### WHAT YOU ARE ASKED TO DO
Pull out every line below that holds the word "minipage".

====== INFORMATION SUPPLIED

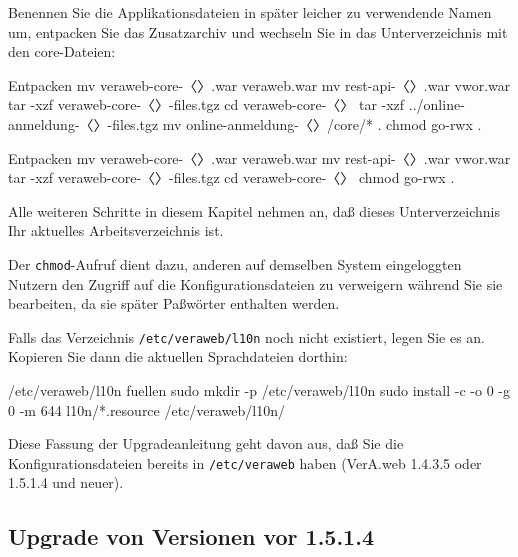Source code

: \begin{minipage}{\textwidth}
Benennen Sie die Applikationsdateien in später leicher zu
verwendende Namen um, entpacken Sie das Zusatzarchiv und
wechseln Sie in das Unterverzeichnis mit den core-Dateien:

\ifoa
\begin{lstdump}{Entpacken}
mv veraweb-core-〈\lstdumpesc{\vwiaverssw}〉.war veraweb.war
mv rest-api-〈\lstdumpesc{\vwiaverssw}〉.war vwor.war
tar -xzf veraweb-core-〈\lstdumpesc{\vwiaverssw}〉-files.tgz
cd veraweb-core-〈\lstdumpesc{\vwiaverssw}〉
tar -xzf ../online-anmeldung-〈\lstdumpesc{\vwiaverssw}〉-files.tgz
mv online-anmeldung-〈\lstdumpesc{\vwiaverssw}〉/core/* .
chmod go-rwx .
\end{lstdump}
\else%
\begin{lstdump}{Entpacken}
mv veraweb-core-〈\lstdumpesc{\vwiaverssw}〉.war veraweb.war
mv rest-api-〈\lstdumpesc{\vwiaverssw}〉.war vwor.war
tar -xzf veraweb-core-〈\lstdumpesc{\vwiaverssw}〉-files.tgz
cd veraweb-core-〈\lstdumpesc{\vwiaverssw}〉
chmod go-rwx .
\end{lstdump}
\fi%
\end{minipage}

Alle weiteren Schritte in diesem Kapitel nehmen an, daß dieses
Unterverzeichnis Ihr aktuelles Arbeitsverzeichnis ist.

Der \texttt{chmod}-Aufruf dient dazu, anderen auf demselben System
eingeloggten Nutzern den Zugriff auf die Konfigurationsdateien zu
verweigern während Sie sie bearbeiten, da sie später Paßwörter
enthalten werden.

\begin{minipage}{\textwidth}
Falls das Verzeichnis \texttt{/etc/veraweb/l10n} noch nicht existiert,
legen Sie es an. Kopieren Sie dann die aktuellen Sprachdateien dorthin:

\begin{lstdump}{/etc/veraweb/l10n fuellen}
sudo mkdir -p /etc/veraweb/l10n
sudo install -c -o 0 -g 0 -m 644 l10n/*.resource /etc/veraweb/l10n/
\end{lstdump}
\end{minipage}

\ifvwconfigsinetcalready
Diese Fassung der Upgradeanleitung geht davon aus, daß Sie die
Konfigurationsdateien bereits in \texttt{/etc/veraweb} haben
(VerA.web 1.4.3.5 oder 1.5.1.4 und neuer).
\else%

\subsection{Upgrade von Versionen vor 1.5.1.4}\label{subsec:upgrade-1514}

============
====== INFORMATION SUPPLIED

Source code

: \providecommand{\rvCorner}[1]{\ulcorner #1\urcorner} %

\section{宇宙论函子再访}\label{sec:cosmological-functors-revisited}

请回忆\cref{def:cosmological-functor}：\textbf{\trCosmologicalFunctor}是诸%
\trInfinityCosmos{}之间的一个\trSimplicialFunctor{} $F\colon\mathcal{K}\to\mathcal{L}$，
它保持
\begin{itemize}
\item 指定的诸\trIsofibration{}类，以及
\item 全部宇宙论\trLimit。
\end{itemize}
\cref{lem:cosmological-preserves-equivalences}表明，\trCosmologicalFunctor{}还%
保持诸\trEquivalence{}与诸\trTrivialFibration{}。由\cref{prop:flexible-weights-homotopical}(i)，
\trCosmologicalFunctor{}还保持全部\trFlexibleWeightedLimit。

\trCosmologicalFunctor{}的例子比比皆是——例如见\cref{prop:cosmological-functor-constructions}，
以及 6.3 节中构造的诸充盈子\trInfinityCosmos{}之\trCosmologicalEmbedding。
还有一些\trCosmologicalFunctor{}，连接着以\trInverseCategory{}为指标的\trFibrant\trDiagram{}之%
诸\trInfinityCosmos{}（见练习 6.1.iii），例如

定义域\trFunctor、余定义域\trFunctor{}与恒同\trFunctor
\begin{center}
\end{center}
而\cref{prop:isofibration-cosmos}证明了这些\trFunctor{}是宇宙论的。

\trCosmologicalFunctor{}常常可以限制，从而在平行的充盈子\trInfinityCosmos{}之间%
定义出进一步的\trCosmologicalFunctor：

============

### WORKED SOLUTION
: \begin{minipage}{\textwidth}
\end{minipage}
\begin{minipage}{\textwidth}
\end{minipage}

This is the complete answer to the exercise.